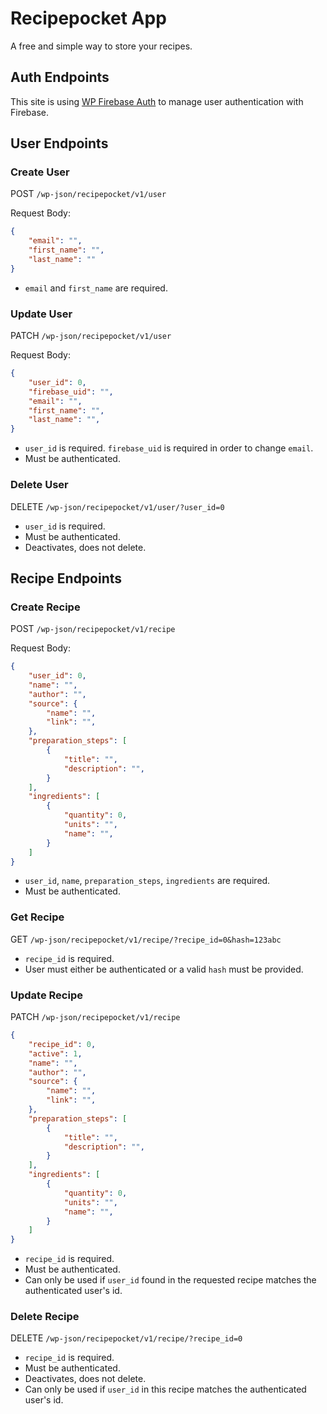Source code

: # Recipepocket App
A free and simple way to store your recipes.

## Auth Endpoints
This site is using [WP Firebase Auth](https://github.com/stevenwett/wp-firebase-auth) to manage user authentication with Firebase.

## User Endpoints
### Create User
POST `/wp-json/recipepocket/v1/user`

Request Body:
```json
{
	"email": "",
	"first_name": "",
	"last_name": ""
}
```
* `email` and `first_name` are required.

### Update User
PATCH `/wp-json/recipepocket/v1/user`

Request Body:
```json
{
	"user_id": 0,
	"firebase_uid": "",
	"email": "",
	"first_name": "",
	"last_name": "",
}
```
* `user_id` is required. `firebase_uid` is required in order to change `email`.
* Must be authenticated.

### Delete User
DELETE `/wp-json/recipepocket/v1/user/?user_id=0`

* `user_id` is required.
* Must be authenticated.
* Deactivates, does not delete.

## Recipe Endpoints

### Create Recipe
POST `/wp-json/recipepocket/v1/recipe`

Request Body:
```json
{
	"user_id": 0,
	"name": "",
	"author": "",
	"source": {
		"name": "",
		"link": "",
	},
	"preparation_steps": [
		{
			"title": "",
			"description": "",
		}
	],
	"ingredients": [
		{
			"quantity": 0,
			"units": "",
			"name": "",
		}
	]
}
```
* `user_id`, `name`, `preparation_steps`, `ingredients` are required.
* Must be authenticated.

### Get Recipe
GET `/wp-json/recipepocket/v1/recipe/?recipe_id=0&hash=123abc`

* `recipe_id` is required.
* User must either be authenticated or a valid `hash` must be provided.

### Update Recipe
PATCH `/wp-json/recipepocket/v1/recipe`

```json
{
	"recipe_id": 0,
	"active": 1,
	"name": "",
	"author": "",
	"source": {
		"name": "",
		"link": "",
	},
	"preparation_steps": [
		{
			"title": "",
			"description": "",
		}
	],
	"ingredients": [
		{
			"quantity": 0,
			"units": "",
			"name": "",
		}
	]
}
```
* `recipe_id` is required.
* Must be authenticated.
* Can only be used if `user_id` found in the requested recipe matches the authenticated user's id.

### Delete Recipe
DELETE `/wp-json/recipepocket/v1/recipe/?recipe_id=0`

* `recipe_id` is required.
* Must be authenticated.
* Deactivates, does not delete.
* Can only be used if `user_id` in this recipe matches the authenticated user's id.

* * *

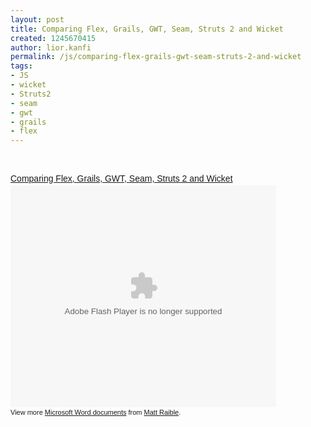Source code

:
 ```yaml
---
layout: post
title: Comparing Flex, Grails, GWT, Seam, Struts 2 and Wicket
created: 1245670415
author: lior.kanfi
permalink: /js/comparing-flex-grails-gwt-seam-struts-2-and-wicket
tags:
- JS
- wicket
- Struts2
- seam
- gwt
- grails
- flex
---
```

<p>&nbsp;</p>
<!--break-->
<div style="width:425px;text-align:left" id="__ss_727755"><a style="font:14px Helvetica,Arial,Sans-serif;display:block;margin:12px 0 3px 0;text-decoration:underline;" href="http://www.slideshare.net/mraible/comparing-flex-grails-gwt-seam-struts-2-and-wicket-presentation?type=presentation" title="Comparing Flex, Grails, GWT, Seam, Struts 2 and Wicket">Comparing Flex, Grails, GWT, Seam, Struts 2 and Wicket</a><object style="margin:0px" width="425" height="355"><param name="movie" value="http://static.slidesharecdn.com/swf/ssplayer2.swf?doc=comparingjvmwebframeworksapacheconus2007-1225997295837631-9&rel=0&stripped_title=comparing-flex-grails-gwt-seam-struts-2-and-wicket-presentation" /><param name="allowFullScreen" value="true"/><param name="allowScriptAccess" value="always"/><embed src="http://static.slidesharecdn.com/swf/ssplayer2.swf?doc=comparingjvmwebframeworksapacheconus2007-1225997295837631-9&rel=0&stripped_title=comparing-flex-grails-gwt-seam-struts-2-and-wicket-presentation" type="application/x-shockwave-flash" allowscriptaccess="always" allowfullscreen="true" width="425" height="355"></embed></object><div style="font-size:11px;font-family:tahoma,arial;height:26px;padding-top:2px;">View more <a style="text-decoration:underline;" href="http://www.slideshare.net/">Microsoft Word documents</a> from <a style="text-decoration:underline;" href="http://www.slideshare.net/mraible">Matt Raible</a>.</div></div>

• EXERCISE DESCRIPTION:
Search the entries above for the word "required" and copy each line where it appears.

• THE COMPLETED TASK:
* `email` and `first_name` are required.
* `user_id` is required. `firebase_uid` is required in order to change `email`.
* `user_id` is required.
* `user_id`, `name`, `preparation_steps`, `ingredients` are required.
* `recipe_id` is required.
* `recipe_id` is required.
* `recipe_id` is required.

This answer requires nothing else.